[REQUIRED ACTION] Where in the data below does the word "textbf" appear? Copy every line that has it.

[DATA TO EXAMINE]

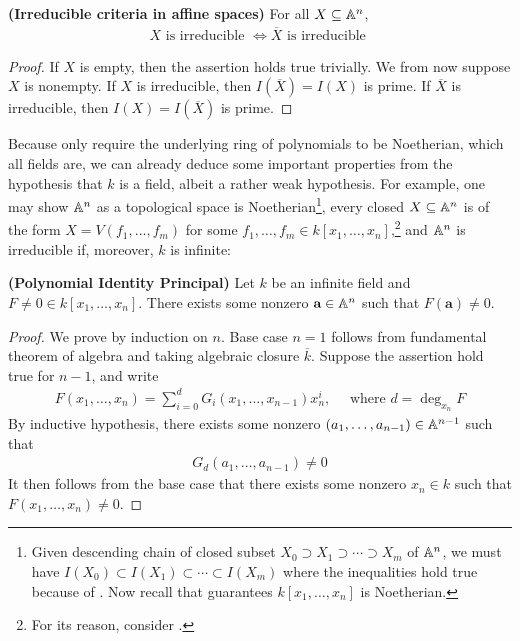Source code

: \documentclass{report}
\begin{document}
\begin{corollary}
\label{Icias}
\textbf{(Irreducible criteria in affine spaces)} For all $X \subseteq \mathbb{A}^n$, 
\begin{align*}
X\text{ is irreducible }\iff \overline{X}\text{ is irreducible }
\end{align*}
\end{corollary}
\begin{proof}
If $X$ is empty, then the assertion holds true trivially. We from now suppose  $X$ is nonempty. If $X$ is irreducible, then $I(\overline{X})=I(X)$ is prime. If $\overline{X}$ is irreducible, then $I(X)=I(\overline{X})$ is prime. 
\end{proof}



Because   only require the underlying ring of polynomials to be Noetherian, which all fields are, we can already deduce some important properties from the hypothesis that $k$ is a field, albeit a rather weak hypothesis.   For example, one may show $\mathbb{A}^n$ as a topological space is Noetherian\footnote{Given descending chain of closed subset $X_0\supset X_1 \supset \cdots \supset X_m$ of $\mathbb{A}^n$, we must have $I(X_0)\subset I(X_1)\subset \cdots \subset I(X_m)$ where the inequalities hold true because of . Now recall that  guarantees $k[x_1,\dots ,x_n]$ is Noetherian.}, every closed $X\subseteq \mathbb{A}^n$ is of the form $X=V(f_1,\dots ,f_m)$ for some $f_1,\dots ,f_m \in k[x_1,\dots ,x_n]$,\footnote{For its reason, consider .}  and $\mathbb{A}^n$ is irreducible if, moreover,  $k$ is infinite: 
\begin{theorem}
\label{PIP}
\textbf{(Polynomial Identity Principal)} Let $k$ be an infinite field and $F\neq 0 \in k[x_1,\dots ,x_n]$. There exists some nonzero $\textbf{a}\in \mathbb{A}^n$ such that $F(\textbf{a})\neq 0$.  
\end{theorem}
\begin{proof}
We prove by induction on $n$. Base case $n=1$ follows from fundamental theorem of algebra and taking algebraic closure  $\overline{k}$. Suppose the assertion hold true for $n-1$, and write 
 \begin{align*}
F(x_1,\dots ,x_n)= \sum_{i=0}^{d} G_i(x_1,\dots ,x_{n-1})x_n^i,\quad \text{ where }d=\operatorname{deg}_{x_n}F
\end{align*}
By inductive hypothesis, there exists some nonzero $(a_1,\dots ,a_{n-1})\in \mathbb{A}^{n-1}$ such that
\begin{align*}
G_d(a_1,\dots ,a_{n-1})\neq 0
\end{align*}
It then follows from the base case that there exists some nonzero $x_n \in k$ such that $F(x_1,\dots ,x_n)\neq 0$.  
\end{proof}
\end{document}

[ANSWER SECTION]
\textbf{(Irreducible criteria in affine spaces)} For all $X \subseteq \mathbb{A}^n$, 
\textbf{(Polynomial Identity Principal)} Let $k$ be an infinite field and $F\neq 0 \in k[x_1,\dots ,x_n]$. There exists some nonzero $\textbf{a}\in \mathbb{A}^n$ such that $F(\textbf{a})\neq 0$.  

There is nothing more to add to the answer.